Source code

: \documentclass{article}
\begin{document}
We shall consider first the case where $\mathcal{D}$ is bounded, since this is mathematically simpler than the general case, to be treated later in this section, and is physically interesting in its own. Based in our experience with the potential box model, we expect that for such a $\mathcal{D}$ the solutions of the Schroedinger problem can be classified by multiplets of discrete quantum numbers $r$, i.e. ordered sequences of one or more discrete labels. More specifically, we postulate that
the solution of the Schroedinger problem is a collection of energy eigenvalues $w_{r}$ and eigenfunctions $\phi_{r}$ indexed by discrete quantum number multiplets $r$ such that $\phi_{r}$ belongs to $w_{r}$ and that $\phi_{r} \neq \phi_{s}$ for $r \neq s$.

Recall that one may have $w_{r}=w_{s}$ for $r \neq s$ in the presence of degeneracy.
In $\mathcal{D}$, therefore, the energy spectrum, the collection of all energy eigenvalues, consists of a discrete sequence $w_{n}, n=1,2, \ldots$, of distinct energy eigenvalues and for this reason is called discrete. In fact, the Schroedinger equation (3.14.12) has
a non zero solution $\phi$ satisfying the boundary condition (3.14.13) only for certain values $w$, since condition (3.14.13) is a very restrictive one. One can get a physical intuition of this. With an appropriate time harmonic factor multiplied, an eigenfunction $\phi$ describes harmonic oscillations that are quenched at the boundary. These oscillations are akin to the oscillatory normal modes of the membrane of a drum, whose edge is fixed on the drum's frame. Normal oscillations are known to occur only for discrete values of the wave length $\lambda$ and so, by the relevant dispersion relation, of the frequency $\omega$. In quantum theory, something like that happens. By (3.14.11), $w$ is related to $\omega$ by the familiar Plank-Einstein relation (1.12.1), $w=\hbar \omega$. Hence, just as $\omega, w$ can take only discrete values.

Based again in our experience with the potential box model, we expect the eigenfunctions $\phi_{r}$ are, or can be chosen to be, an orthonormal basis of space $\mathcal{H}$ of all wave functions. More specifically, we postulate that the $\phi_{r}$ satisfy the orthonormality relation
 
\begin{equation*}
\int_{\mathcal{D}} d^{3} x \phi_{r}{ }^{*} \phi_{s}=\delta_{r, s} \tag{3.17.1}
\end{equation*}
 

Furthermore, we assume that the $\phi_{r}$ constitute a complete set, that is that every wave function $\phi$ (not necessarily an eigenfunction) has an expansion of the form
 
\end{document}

● ● ●

- Requirement -
Please give a word-for-word repetition of the lines from the one containing "Furthermore, we assume" through the last line of the data above, including both, and nothing besides.

- Result of this task -
Furthermore, we assume that the $\phi_{r}$ constitute a complete set, that is that every wave function $\phi$ (not necessarily an eigenfunction) has an expansion of the form
 
\end{document}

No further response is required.